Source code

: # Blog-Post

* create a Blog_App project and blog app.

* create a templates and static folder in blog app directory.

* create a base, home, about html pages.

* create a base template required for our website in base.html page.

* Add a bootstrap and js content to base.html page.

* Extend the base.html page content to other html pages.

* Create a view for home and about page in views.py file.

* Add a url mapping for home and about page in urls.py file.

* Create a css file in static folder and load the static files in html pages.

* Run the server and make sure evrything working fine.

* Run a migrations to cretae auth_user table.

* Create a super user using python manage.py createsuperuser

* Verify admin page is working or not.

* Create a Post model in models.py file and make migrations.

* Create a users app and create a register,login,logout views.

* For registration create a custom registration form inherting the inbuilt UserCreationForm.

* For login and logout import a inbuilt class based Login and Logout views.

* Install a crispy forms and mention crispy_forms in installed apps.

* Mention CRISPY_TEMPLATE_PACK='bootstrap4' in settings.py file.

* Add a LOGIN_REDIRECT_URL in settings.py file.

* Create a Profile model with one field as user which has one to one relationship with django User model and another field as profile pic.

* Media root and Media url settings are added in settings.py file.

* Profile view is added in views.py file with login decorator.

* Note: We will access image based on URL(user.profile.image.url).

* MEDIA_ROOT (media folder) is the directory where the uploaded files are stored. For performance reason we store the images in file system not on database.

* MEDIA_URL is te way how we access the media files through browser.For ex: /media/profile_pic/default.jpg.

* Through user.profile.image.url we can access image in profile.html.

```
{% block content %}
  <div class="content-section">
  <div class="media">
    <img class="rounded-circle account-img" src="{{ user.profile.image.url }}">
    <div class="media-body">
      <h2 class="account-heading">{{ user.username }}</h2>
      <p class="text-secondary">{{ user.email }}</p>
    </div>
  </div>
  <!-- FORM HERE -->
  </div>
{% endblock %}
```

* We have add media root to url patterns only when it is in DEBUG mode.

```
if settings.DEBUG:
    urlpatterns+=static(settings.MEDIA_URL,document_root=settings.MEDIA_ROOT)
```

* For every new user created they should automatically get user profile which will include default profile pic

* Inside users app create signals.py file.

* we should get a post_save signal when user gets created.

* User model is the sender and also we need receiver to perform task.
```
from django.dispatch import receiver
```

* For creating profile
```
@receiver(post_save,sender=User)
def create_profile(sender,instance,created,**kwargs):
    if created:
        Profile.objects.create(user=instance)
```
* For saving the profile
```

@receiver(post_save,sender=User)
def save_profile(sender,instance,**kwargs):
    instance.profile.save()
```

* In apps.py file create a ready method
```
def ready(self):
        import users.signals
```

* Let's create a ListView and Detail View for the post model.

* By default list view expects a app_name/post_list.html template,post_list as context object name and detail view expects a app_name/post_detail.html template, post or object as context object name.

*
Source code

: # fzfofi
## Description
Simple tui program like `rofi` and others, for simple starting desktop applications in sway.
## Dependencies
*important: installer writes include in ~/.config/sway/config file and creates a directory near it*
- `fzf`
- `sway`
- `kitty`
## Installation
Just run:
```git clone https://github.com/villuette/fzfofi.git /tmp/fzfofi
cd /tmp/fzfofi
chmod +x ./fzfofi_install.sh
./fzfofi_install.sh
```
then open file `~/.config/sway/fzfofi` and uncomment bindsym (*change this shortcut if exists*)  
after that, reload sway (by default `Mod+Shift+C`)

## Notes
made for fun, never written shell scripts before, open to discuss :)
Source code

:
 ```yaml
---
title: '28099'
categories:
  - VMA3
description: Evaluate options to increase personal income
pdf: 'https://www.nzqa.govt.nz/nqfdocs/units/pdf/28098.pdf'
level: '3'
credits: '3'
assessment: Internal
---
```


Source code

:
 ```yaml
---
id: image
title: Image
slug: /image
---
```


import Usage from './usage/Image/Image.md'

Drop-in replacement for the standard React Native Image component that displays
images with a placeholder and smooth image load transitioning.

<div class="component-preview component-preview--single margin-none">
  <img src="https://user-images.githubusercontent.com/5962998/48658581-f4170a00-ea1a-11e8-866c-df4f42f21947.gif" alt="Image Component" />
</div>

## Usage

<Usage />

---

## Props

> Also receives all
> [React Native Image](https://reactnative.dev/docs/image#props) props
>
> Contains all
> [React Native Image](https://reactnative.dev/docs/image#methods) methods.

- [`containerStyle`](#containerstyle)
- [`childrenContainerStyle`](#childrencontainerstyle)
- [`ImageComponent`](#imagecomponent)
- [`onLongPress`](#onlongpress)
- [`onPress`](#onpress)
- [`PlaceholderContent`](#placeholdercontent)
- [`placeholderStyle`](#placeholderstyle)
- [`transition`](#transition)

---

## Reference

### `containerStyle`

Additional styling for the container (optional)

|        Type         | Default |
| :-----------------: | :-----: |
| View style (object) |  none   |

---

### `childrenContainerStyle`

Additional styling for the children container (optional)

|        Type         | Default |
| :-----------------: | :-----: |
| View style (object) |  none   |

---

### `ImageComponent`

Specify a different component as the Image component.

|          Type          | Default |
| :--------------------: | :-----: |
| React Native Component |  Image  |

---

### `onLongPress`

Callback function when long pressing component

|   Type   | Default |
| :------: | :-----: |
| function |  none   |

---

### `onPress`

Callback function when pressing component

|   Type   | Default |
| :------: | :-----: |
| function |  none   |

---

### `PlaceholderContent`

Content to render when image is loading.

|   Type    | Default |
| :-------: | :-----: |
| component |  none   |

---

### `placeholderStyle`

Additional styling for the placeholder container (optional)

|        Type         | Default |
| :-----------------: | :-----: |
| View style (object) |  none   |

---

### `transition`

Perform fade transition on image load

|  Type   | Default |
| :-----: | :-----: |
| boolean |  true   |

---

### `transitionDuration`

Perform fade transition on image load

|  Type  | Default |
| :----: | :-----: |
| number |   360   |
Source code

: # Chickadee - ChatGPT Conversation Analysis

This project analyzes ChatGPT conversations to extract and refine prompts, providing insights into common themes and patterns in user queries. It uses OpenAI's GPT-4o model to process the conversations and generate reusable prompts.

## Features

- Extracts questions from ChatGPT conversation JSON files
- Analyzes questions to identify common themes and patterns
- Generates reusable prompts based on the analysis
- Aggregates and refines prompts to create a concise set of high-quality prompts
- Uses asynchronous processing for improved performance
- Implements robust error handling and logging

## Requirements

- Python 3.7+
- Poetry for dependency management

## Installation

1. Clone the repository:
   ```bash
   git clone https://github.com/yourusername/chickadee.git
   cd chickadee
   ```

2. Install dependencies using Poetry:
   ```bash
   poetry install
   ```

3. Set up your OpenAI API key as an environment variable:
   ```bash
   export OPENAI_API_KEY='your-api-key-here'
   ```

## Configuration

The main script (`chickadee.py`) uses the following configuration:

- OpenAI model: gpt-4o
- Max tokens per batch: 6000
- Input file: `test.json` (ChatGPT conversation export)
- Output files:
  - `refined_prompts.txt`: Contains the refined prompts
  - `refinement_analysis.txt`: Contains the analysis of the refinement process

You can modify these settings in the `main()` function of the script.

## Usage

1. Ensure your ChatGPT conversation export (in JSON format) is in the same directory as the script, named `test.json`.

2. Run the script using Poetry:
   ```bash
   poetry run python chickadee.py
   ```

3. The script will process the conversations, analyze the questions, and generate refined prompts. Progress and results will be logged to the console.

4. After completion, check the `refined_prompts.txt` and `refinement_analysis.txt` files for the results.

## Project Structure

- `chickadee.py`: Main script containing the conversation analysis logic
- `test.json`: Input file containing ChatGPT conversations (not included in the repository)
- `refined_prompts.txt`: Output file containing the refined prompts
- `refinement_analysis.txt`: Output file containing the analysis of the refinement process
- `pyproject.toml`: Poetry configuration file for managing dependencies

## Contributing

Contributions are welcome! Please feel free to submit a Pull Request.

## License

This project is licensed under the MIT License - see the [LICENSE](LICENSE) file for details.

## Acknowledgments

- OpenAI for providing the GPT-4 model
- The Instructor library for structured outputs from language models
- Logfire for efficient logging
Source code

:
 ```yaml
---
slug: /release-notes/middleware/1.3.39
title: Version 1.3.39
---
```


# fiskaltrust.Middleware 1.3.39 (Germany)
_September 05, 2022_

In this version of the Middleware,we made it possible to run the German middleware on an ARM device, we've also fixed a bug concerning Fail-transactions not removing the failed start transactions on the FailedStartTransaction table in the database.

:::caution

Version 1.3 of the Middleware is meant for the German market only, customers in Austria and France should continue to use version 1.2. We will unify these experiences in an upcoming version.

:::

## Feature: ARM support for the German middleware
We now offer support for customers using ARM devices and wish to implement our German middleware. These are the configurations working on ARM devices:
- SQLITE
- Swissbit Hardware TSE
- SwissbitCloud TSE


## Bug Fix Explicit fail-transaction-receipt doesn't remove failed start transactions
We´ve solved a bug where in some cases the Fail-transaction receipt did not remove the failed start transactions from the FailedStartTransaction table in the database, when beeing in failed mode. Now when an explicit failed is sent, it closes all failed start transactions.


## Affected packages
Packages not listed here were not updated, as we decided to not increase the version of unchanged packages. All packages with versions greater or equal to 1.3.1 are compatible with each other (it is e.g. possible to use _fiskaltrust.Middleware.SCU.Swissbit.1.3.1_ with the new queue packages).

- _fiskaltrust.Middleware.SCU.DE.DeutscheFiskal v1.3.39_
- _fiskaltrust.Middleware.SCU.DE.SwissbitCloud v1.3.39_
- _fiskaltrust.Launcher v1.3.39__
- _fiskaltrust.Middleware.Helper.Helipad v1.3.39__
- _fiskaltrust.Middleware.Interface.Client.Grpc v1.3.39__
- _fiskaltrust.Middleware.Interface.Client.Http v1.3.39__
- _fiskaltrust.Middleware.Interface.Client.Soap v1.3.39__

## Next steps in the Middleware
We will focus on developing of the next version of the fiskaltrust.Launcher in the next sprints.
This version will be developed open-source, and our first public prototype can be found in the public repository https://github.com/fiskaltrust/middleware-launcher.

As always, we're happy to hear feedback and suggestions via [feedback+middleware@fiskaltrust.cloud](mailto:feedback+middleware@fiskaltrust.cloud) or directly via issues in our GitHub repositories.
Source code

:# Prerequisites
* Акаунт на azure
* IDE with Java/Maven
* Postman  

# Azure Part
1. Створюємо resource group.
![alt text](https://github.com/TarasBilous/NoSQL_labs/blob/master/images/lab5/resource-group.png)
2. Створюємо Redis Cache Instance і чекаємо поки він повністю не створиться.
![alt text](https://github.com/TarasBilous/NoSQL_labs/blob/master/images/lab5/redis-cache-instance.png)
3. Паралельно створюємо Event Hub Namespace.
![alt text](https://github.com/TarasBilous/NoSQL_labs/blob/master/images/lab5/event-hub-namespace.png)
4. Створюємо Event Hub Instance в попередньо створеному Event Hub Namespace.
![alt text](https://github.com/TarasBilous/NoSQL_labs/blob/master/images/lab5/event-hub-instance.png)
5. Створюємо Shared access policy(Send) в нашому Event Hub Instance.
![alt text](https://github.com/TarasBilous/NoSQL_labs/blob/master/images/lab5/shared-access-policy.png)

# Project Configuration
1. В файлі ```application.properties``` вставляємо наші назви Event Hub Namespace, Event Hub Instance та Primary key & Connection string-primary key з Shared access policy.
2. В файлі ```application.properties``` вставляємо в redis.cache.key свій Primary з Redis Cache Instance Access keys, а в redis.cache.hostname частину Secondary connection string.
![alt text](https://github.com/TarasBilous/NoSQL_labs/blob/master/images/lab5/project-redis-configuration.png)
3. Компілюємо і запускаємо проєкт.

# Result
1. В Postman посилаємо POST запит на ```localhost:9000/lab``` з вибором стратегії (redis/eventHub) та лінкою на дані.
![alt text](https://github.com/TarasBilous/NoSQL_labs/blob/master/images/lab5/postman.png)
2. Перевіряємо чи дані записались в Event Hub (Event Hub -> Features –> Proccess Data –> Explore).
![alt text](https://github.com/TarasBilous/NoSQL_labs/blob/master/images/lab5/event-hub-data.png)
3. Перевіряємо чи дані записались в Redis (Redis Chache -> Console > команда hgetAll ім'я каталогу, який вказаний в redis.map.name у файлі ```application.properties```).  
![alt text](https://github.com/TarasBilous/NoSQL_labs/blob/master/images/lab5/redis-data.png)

_ _ _ _ _

Required work.
Could you say how many lines of the entries contain the string "themes"? Only the number should be given.

Result of this exercise.
2